**** Dataset entries

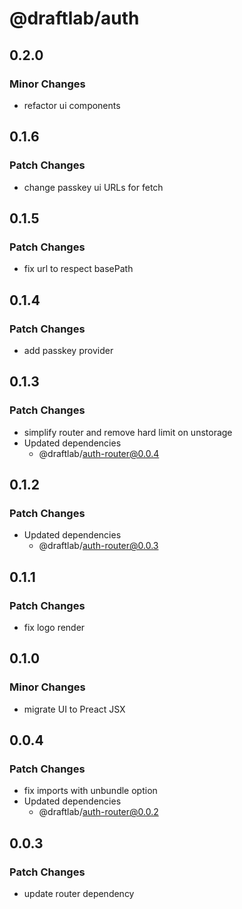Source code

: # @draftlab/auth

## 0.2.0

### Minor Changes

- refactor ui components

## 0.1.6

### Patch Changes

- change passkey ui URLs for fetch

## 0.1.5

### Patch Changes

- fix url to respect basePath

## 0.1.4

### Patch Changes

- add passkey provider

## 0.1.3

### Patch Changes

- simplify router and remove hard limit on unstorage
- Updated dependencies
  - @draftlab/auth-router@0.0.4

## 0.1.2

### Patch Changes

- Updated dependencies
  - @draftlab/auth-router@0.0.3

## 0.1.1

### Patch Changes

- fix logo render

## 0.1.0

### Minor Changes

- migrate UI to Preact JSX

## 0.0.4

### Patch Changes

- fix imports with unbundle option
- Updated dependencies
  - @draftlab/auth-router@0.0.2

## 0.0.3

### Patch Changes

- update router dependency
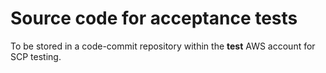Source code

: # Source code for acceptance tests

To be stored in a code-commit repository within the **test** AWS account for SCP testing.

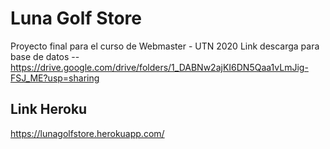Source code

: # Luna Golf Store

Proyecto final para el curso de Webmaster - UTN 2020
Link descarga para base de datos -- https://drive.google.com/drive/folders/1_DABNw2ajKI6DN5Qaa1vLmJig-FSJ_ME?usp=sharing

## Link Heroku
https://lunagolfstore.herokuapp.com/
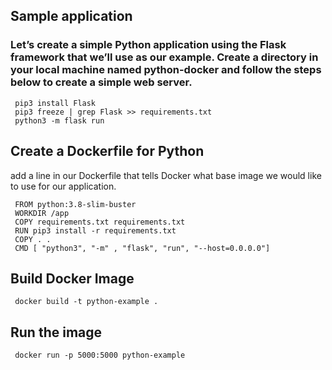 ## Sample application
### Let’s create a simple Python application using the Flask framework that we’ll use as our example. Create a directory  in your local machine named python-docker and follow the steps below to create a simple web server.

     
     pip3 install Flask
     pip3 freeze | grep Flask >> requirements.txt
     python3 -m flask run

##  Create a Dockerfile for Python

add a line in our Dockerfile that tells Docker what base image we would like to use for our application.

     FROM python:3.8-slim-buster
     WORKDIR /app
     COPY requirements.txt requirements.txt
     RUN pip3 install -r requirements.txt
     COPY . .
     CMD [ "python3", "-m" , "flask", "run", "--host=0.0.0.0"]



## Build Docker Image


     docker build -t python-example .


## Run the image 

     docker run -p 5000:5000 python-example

********
**** Dataset entries

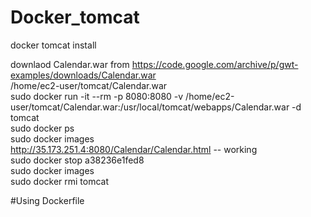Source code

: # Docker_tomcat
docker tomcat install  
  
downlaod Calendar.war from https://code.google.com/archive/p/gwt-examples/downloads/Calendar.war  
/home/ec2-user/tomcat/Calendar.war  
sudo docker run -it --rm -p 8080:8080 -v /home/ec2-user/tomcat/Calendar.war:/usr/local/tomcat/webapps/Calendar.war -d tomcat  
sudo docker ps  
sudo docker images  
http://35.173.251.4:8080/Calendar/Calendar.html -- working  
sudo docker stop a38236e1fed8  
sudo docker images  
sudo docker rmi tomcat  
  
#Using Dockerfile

********
**** Dataset entries

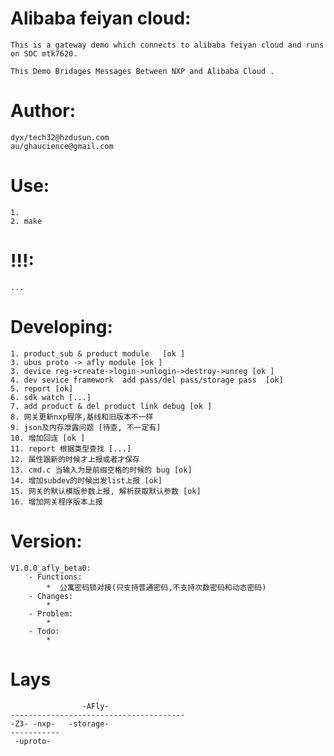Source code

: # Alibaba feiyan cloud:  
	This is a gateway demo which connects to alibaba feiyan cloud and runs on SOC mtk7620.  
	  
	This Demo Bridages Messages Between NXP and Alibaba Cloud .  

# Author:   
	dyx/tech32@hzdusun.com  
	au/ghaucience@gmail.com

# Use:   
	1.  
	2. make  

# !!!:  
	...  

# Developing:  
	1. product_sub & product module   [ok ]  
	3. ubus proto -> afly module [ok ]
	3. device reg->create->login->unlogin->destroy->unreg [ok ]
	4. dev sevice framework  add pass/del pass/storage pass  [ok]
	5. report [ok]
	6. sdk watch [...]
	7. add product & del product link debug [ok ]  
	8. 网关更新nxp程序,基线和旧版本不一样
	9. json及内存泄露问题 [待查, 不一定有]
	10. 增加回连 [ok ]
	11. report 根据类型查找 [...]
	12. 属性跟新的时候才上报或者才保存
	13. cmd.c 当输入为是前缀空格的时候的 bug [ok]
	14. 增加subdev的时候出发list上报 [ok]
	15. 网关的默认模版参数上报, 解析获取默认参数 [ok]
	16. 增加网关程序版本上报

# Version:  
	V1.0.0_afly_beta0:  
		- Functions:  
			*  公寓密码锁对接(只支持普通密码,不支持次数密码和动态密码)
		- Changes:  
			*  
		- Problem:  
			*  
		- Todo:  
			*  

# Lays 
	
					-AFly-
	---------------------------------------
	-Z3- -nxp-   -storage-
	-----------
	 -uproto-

********

**To do:**
Pick every line of the data that includes the string "Calendar".

**Expected answer:**
downlaod Calendar.war from https://code.google.com/archive/p/gwt-examples/downloads/Calendar.war  
/home/ec2-user/tomcat/Calendar.war  
sudo docker run -it --rm -p 8080:8080 -v /home/ec2-user/tomcat/Calendar.war:/usr/local/tomcat/webapps/Calendar.war -d tomcat  
http://35.173.251.4:8080/Calendar/Calendar.html -- working  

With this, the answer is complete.